Dallas, Texas 03/12/2014 (FINANCIALSTRENDS) – Mexican Cement manufacturing firm Cemex SAB de CV (ADR)(NYSE:CX) has disclosed that its board of directors has decided to convert “Convertible Subordinated Notes” which are being held by institutional investors and who’s principal adds up to $280 million with a 2015 due date into American Depository Shares which will equate to around 27.6 million shares in number. In lieu of the exchange, the cement firm is not paying out any additional cash to the holders of these notes.
With the retiring of these latest notes, the firm disclosed that “Convertible Subordinated Notes” of only $435 million would be pending payment and these would have a maturity date of 2015 March. Explaining the rationale behind this ahead of schedule conversion of the notes Cemex SAB de CV (ADR)(NYSE:CX) Chief financial officer and Executive Vice President of Finance and Administration Fernando A. González has been quoted to have said that, “This transaction contributes to the strengthening of our capital structure. It supports our stated objectives of reducing debt and interest costs and reduces our short term contingent refinancing requirements.”

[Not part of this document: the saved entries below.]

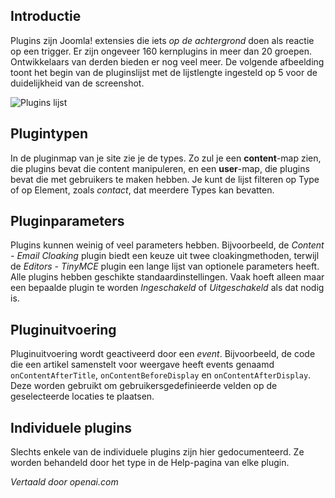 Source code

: <!-- Filename: jdocmanual?manual=user&heading=plugins&filename=about-plugins.md / Display title: Over Plugins  -->

## Introductie

Plugins zijn Joomla! extensies die iets *op de achtergrond* doen als reactie op een trigger. Er zijn ongeveer 160 kernplugins in meer dan 20 groepen. Ontwikkelaars van derden bieden er nog veel meer. De volgende afbeelding toont het begin van de pluginslijst met de lijstlengte ingesteld op 5 voor de duidelijkheid van de screenshot.

![Plugins lijst](../../../en/images/plugins/plugins-list.png "Plugins lijst")

## Plugintypen

In de pluginmap van je site zie je de types. Zo zul je een **content**-map zien, die plugins bevat die content manipuleren, en een **user**-map, die plugins bevat die met gebruikers te maken hebben. Je kunt de lijst filteren op Type of op Element, zoals *contact*, dat meerdere Types kan bevatten.

## Pluginparameters

Plugins kunnen weinig of veel parameters hebben. Bijvoorbeeld, de *Content - Email Cloaking* plugin biedt een keuze uit twee cloakingmethoden, terwijl de *Editors - TinyMCE* plugin een lange lijst van optionele parameters heeft. Alle plugins hebben geschikte standaardinstellingen. Vaak hoeft alleen maar een bepaalde plugin te worden *Ingeschakeld* of *Uitgeschakeld* als dat nodig is.

## Pluginuitvoering

Pluginuitvoering wordt geactiveerd door een *event*. Bijvoorbeeld, de code die
een artikel samenstelt voor weergave heeft events genaamd `onContentAfterTitle`,
`onContentBeforeDisplay` en `onContentAfterDisplay`. Deze worden gebruikt om
gebruikersgedefinieerde velden op de geselecteerde locaties te plaatsen.

## Individuele plugins

Slechts enkele van de individuele plugins zijn hier gedocumenteerd. Ze worden behandeld door het type in de Help-pagina van elke plugin.

*Vertaald door openai.com*

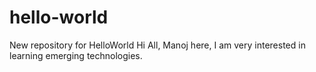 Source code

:# hello-world
New repository for HelloWorld
Hi All,
Manoj here, I am very interested in learning emerging technologies.
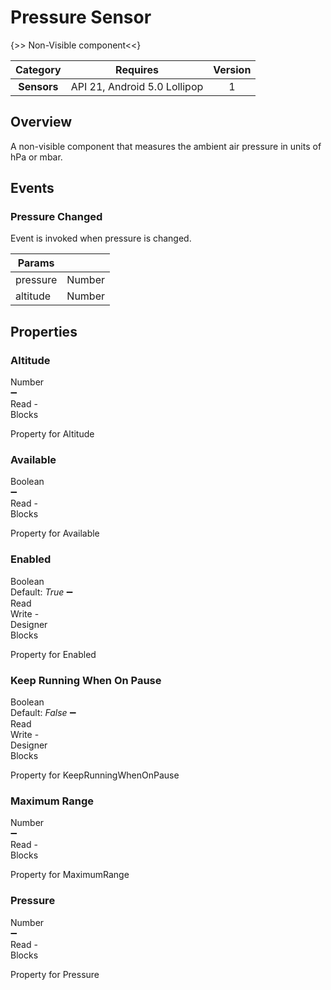 # Pressure Sensor

{>> Non-Visible component<<}

| Category | Requires | Version |
|:--------:|:-------:|:--------:|
|**Sensors**|<span class="chip chip-any">API 21, Android 5.0 Lollipop</span>|<span class="chip chip-number">1</span>|

## Overview

A non-visible component that measures the ambient air pressure in units of hPa or mbar.

## Events

### Pressure Changed

Event is invoked when pressure is changed.

<div class="block" ai2-block="event" not-rendered="true" value="%7B%22componentName%22:%20%22Pressure%20Sensor%22,%20%22name%22:%20%22Pressure%20Changed%22,%20%22param%22:%20%5B%22pressure%22,%20%22altitude%22%5D%7D"></div>

| Params | []() |
|--------|------|
|pressure|<span class="chip chip-number">Number</span>|
|altitude|<span class="chip chip-number">Number</span>|

## Properties

### Altitude

<span style="user-select: none; white-space:pre-wrap;"><span class="chip chip-number">Number</span> :heavy_minus_sign: <span class="chip chip-rw">Read</span>  - <span class="chip chip-bd">Blocks</span></span>

Property for Altitude

<div class="block" ai2-block="property" not-rendered="true" value="%7B%22componentName%22:%20%22Pressure%20Sensor%22,%20%22name%22:%20%22Altitude%22,%20%22getter%22:%20true%7D"></div>

### Available

<span style="user-select: none; white-space:pre-wrap;"><span class="chip chip-boolean">Boolean</span> :heavy_minus_sign: <span class="chip chip-rw">Read</span>  - <span class="chip chip-bd">Blocks</span></span>

Property for Available

<div class="block" ai2-block="property" not-rendered="true" value="%7B%22componentName%22:%20%22Pressure%20Sensor%22,%20%22name%22:%20%22Available%22,%20%22getter%22:%20true%7D"></div>

### Enabled

<span style="user-select: none; white-space:pre-wrap;"><span class="chip chip-boolean">Boolean</span> <span class="chip chip-boolean">Default: <i>True</i></span> :heavy_minus_sign: <span class="chip chip-rw">Read</span> <span class="chip chip-rw">Write</span>  - <span class="chip chip-bd">Designer</span> <span class="chip chip-bd">Blocks</span></span>

Property for Enabled

<div class="block" ai2-block="property" not-rendered="true" value="%7B%22componentName%22:%20%22Pressure%20Sensor%22,%20%22name%22:%20%22Enabled%22,%20%22getter%22:%20true%7D"></div>
<div class="block" ai2-block="property" not-rendered="true" value="%7B%22componentName%22:%20%22Pressure%20Sensor%22,%20%22name%22:%20%22Enabled%22,%20%22getter%22:%20false%7D"></div>

### Keep Running When On Pause

<span style="user-select: none; white-space:pre-wrap;"><span class="chip chip-boolean">Boolean</span> <span class="chip chip-boolean">Default: <i>False</i></span> :heavy_minus_sign: <span class="chip chip-rw">Read</span> <span class="chip chip-rw">Write</span>  - <span class="chip chip-bd">Designer</span> <span class="chip chip-bd">Blocks</span></span>

Property for KeepRunningWhenOnPause

<div class="block" ai2-block="property" not-rendered="true" value="%7B%22componentName%22:%20%22Pressure%20Sensor%22,%20%22name%22:%20%22Keep%20Running%20When%20On%20Pause%22,%20%22getter%22:%20true%7D"></div>
<div class="block" ai2-block="property" not-rendered="true" value="%7B%22componentName%22:%20%22Pressure%20Sensor%22,%20%22name%22:%20%22Keep%20Running%20When%20On%20Pause%22,%20%22getter%22:%20false%7D"></div>

### Maximum Range

<span style="user-select: none; white-space:pre-wrap;"><span class="chip chip-number">Number</span> :heavy_minus_sign: <span class="chip chip-rw">Read</span>  - <span class="chip chip-bd">Blocks</span></span>

Property for MaximumRange

<div class="block" ai2-block="property" not-rendered="true" value="%7B%22componentName%22:%20%22Pressure%20Sensor%22,%20%22name%22:%20%22Maximum%20Range%22,%20%22getter%22:%20true%7D"></div>

### Pressure

<span style="user-select: none; white-space:pre-wrap;"><span class="chip chip-number">Number</span> :heavy_minus_sign: <span class="chip chip-rw">Read</span>  - <span class="chip chip-bd">Blocks</span></span>

Property for Pressure

<div class="block" ai2-block="property" not-rendered="true" value="%7B%22componentName%22:%20%22Pressure%20Sensor%22,%20%22name%22:%20%22Pressure%22,%20%22getter%22:%20true%7D"></div>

More good news about the company’s strong financial and operational condition came in the form of ratings upgrade by hard to please analysts at Credit Suisse. Its top trade gurus Vanessa Quiroga and Santiago Perez Teuffer have gone on record to state that the Mexican firms earnings before tax could outpace its revenue growth by 2 times in the near future thanks to its strong debt to equity ratio, coupled with a better than expected cash savings of close to $1.2 billion since 2007. The trading house goes on to add that without any significant increase in its cap ex, the cement manufacturer can easily increase its production to meet requirements up to 2017 time frame and foresees greater margins increase as the cement maker goes in for outsourcing of noncore operations and leverages more cost effective alternate fuels.